Creo recordar que la distinción entre introvertidos y extrovertidos la planteó por primera vez el psicoanalista suizo Carl Gustav Jung en su libro Tipos psicológicos, aunque puedo estar equivocado y quizá su genealogía se remonte mucho más atrás en el tiempo. Lo que sí hizo Jung fue popularizar esa división entre dos modos de relacionarse con el mundo. Se dice que un tercio de la población es más bien introvertido y los dos tercios restantes extrovertidos. Los primeros se recogen en sí mismos y necesitan horas diarias de soledad, mientras que los segundos buscan continuamente compañía. Los primeros tienden naturalmente a la timidez y la reflexión; los segundos, a la expansión. Los primeros prefieren reunirse con una o dos personas, en la intimidad de las confidencias; los segundos, en cambio, aman las experiencias grupales y la alegría propia de la convivencia. Los introvertidos pueden disfrutar en una fiesta, pero ven consumirse sus energías como si corrieran una maratón; los extrovertidos, por su parte, se sienten eufóricos entre el gentío y se deprimen en la soledad. Con su libro Quiet: The Power of Introverts, Susan Cain reivindicó la necesidad de la introversión en un mundo que parece regido por los valores y la vitalidad de los extrovertidos. «Ser el mejor comunicador -dijo- no significa que tengas las mejores ideas» y, en realidad, así es. No hay ninguna relación entre ambas cosas. No sólo eso: la civilización, tal y como la entendemos, resultaría inconcebible sin los frutos de la introversión: ya sean obras de arte, ensayos filosóficos o composiciones musicales. Hay un brillo en la historia nítidamente introvertido.

El libro de Susan Cain sirvió para situar en el debate público las necesidades -hoy a menudo sospechosas- de un tipo de personalidad que requiere una socialización distinta a la habitual en los colegios o en los centros de trabajo. Esta semana, Tyler Cowen recogía en su blog una noticia del periódico canadiense The Globe and Mail acerca del éxito de una agencia de viajes en Dakota del Sur que ha lanzado un programa de vacaciones pensado para introvertidos: grupos pequeños y horas y horas de soledad. La propuesta se suma a una nueva modalidad vacacional dirigida a identidades concretas: ya sean hoteles sólo para mujeres (o para hombres, o sin niños) o cruceros para solteros. ¿Y por qué no, claro está, viajes organizados de acuerdo con el perfil psicológico del cliente? Cabe aventurar que en el futuro veremos una mayor oferta en esta línea.

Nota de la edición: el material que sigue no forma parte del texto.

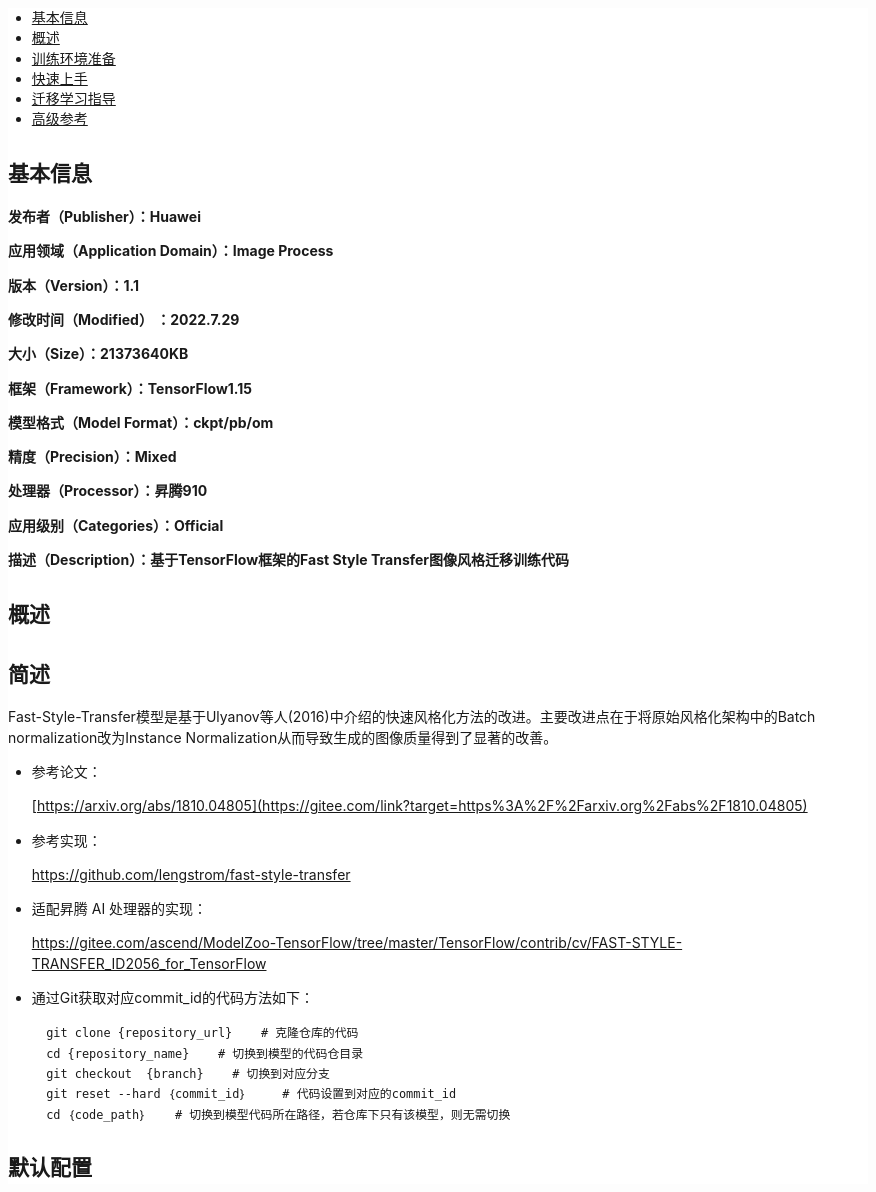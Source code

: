 - [基本信息](#基本信息.md)
- [概述](#概述.md)
- [训练环境准备](#训练环境准备.md)
- [快速上手](#快速上手.md)
- [迁移学习指导](#迁移学习指导.md)
- [高级参考](#高级参考.md)
<h2 id="基本信息.md">基本信息</h2>

**发布者（Publisher）：Huawei**

**应用领域（Application Domain）：Image Process**

**版本（Version）：1.1**

**修改时间（Modified） ：2022.7.29**

**大小（Size）：21373640KB**

**框架（Framework）：TensorFlow1.15**

**模型格式（Model Format）：ckpt/pb/om**

**精度（Precision）：Mixed**

**处理器（Processor）：昇腾910**

**应用级别（Categories）：Official**

**描述（Description）：基于TensorFlow框架的Fast Style Transfer图像风格迁移训练代码**

<h2 id="概述.md">概述</h2>

## 简述<a name="section194554031510"></a>

Fast-Style-Transfer模型是基于Ulyanov等人(2016)中介绍的快速风格化方法的改进。主要改进点在于将原始风格化架构中的Batch normalization改为Instance Normalization从而导致生成的图像质量得到了显著的改善。

- 参考论文：

  [https://arxiv.org/abs/1810.04805](https://gitee.com/link?target=https%3A%2F%2Farxiv.org%2Fabs%2F1810.04805)

- 参考实现：

  https://github.com/lengstrom/fast-style-transfer

- 适配昇腾 AI 处理器的实现：

  https://gitee.com/ascend/ModelZoo-TensorFlow/tree/master/TensorFlow/contrib/cv/FAST-STYLE-TRANSFER_ID2056_for_TensorFlow
  
- 通过Git获取对应commit\_id的代码方法如下：
  
        git clone {repository_url}    # 克隆仓库的代码
        cd {repository_name}    # 切换到模型的代码仓目录
        git checkout  {branch}    # 切换到对应分支
        git reset --hard ｛commit_id｝     # 代码设置到对应的commit_id
        cd ｛code_path｝    # 切换到模型代码所在路径，若仓库下只有该模型，则无需切换
    

## 默认配置<a name="section91661242121611"></a>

Porque, en el fondo, nuestra sociedad se encuentra cada vez más atomizada y soportamos peor las diferencias, sean del signo que sean. También es la consecuencia de una anterior falta de respeto, de un empobrecimiento general de los estándares de educación, que nos invitan a mostrar sin límites -de forma casi grotesca- todos los aspectos de nuestra personalidad, como si así uno fuera más auténtico o más valioso. La atomización social por supuesto parece proteger la diversidad humana, pero en realidad sucede al contrario: nos empobrece aislándonos aún más y rompiendo la cohesión cívica. Bien está que se favorezca un mundo más acogedor para los introvertidos o para cualquier otra identidad. Pero haríamos mal interpretando esta apertura como un variante del mercado, donde se ofrece a cada uno el producto que más desea. La sociedad no funciona como las relaciones comerciales. Al contrario, a menudo hay que protegerse de los excesos del marketing y del consumo.